Previously on The Crown: Elizabeth came to the throne, and the changes that came with it made her husband feel very emasculated.
It’s time to get this queen crowned! But first! Complications and religion!
We head back to 1937 to watch a really sweet moment between father and daughter. George wants to practice for his coronation and asks little Elizabeth to pretend to be the Archbishop. During their practice, he explains that the anointing part of the ceremony is the most sacred part, the bit where the monarch becomes something holy and divine. Elizabeth clearly soaks up the lesson. And, when she practices wearing the crown, she’s got her own children there with her. Traditions.

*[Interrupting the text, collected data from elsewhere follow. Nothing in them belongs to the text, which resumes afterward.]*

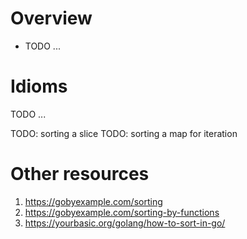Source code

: # Overview
- TODO ...


# Idioms
TODO ...

TODO: sorting a slice
TODO: sorting a map for iteration


# Other resources
1. https://gobyexample.com/sorting
1. https://gobyexample.com/sorting-by-functions
1. https://yourbasic.org/golang/how-to-sort-in-go/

In the present, she decides to give Philip something to do and appoints him chair of her coronation committee. Everyone, including her mother, objects, because the Duke of Norfolk’s done it for ages and who are these people to mess with tradition? Well, the queen will mess. She’s clearly already getting tired of being pushed around, and she’s pushing back. She gets her way. Philip’s on the committee, and he’s ready to modernize things. He’s the one who suggests the ceremony be televised, a notion that shocks everyone immensely, but he gets his way in the end.
But there are family troubles. As the coronation approaches, Edward and Wallis give a fluff-piece interview at their new estate in France (you’d think that, in 1953, the French government would be a tad reluctant to hand over enormous grace-and-favour mansions to Nazi sympathisers, but, hey, history.) that is so embarrassingly frivolous it makes everything else that’s happening look incredibly weighty (which, let’s be honest, it’s not. Pretty much everyone comments on the fact that this is all show and pageantry. Smoke and mirrors, if you will, to distract people from their everyday problems and privations, just for a little while.)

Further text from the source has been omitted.